TASK TO COMPLETE => Show every line of the data that contains the string "developer".

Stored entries
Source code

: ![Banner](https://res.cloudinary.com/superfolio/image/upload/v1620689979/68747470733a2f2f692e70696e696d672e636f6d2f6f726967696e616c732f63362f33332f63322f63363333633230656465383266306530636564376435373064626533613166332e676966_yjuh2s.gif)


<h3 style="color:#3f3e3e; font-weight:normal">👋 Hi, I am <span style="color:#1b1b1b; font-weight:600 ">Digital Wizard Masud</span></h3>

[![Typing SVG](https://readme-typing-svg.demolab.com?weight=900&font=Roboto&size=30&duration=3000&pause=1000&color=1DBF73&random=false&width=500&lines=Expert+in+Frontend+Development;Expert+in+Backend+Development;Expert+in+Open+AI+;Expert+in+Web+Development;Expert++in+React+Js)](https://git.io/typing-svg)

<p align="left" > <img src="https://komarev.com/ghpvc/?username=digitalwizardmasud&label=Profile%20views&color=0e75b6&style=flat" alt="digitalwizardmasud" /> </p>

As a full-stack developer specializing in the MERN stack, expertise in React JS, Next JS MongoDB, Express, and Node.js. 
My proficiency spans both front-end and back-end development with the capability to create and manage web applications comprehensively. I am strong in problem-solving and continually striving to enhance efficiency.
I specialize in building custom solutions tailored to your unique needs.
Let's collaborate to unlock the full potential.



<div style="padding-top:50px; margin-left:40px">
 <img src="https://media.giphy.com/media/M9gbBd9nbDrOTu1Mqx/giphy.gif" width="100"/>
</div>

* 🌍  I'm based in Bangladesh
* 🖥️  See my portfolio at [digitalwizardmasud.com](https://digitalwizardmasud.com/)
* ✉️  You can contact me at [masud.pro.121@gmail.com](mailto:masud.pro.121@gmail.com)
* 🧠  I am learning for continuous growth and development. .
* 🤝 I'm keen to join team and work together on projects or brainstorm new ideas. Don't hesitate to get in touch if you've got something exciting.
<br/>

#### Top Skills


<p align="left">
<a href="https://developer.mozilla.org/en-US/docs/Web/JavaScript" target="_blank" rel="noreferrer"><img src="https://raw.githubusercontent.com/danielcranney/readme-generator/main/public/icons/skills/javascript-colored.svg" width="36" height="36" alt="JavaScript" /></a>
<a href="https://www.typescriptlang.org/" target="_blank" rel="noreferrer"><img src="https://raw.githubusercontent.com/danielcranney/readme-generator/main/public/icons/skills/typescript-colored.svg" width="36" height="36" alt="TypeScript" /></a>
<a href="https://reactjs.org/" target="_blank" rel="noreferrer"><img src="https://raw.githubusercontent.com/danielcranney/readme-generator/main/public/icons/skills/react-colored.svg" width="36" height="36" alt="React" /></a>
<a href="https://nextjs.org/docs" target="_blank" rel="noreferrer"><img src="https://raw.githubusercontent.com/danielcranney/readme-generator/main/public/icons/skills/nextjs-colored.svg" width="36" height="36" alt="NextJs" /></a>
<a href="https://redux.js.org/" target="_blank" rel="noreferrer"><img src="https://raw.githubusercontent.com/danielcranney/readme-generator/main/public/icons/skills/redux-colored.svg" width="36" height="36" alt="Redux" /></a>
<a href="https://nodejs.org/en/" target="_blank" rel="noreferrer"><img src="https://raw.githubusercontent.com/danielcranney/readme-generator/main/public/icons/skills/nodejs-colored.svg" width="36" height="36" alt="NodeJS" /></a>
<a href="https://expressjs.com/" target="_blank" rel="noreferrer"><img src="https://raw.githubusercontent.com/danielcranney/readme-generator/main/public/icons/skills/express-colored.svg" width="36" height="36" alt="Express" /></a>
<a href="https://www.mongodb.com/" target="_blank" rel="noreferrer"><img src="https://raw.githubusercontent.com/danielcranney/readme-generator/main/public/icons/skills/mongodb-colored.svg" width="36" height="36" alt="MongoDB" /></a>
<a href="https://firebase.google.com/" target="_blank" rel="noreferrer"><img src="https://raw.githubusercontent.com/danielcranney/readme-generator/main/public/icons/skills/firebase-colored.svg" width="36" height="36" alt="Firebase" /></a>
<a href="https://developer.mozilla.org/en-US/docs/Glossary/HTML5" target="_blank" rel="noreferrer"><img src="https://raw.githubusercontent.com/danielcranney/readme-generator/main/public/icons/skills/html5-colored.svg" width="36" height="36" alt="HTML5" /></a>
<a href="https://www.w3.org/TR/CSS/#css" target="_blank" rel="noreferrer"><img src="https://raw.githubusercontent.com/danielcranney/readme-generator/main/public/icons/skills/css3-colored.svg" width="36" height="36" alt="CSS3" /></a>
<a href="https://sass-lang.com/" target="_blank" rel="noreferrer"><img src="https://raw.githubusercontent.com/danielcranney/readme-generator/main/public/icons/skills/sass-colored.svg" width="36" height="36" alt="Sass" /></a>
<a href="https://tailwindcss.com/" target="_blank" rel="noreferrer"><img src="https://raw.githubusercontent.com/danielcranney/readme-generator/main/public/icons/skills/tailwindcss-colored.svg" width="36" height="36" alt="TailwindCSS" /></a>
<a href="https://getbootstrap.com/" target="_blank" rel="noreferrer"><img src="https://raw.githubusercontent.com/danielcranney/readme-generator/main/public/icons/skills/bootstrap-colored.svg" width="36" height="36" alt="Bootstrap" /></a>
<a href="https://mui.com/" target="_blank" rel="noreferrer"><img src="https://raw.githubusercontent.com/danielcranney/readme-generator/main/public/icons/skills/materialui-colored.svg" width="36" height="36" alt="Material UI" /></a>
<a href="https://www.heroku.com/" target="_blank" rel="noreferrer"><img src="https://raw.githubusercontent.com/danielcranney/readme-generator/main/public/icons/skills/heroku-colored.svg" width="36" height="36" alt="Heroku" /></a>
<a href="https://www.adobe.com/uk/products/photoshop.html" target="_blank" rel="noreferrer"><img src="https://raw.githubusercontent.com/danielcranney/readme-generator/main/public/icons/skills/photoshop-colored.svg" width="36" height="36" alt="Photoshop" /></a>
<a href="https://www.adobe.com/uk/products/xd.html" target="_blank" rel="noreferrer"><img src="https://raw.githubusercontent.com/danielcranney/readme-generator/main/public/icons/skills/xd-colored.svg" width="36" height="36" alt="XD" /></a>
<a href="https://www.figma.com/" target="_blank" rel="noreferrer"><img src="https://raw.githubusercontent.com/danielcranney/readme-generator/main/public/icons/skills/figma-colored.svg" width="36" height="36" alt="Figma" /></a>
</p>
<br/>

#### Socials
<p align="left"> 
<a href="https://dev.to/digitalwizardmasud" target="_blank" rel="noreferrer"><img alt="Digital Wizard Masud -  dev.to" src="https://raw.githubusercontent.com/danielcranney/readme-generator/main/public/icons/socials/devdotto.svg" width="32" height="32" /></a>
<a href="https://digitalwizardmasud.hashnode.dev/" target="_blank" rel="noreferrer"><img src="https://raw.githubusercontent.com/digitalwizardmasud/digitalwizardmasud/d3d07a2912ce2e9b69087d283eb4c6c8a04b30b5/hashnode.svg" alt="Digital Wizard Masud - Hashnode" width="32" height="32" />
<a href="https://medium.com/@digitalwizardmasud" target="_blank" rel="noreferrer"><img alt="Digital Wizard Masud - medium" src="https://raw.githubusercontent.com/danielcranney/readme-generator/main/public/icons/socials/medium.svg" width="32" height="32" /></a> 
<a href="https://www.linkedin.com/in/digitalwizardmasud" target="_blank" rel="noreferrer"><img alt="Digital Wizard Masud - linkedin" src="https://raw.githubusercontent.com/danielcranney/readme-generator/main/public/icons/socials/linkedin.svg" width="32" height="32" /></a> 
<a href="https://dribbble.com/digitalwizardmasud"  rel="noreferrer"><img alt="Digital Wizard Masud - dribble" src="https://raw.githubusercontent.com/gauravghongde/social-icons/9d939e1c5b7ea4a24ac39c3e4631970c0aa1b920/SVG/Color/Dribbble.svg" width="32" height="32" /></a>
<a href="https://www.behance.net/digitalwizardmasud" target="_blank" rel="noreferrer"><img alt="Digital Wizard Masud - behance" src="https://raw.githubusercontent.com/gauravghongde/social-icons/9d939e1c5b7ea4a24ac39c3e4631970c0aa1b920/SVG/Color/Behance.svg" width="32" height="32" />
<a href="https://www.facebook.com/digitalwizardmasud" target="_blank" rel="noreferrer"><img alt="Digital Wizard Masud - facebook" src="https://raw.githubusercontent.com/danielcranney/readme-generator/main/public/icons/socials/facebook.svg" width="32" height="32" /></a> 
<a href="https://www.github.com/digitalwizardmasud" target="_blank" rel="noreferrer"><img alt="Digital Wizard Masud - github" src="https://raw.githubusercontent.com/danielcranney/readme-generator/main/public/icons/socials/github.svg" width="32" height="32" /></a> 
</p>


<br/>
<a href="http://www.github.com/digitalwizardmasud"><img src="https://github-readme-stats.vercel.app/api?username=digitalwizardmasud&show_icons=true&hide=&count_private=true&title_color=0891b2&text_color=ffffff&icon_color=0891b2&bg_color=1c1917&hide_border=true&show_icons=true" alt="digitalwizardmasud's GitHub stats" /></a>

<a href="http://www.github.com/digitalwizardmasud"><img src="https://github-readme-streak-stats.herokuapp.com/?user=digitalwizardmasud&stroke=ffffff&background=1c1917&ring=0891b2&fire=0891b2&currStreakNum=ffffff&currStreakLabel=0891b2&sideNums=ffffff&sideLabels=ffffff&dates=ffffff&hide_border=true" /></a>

OUTPUT FOR THIS TASK =>
As a full-stack developer specializing in the MERN stack, expertise in React JS, Next JS MongoDB, Express, and Node.js. 
<a href="https://developer.mozilla.org/en-US/docs/Web/JavaScript" target="_blank" rel="noreferrer"><img src="https://raw.githubusercontent.com/danielcranney/readme-generator/main/public/icons/skills/javascript-colored.svg" width="36" height="36" alt="JavaScript" /></a>
<a href="https://developer.mozilla.org/en-US/docs/Glossary/HTML5" target="_blank" rel="noreferrer"><img src="https://raw.githubusercontent.com/danielcranney/readme-generator/main/public/icons/skills/html5-colored.svg" width="36" height="36" alt="HTML5" /></a>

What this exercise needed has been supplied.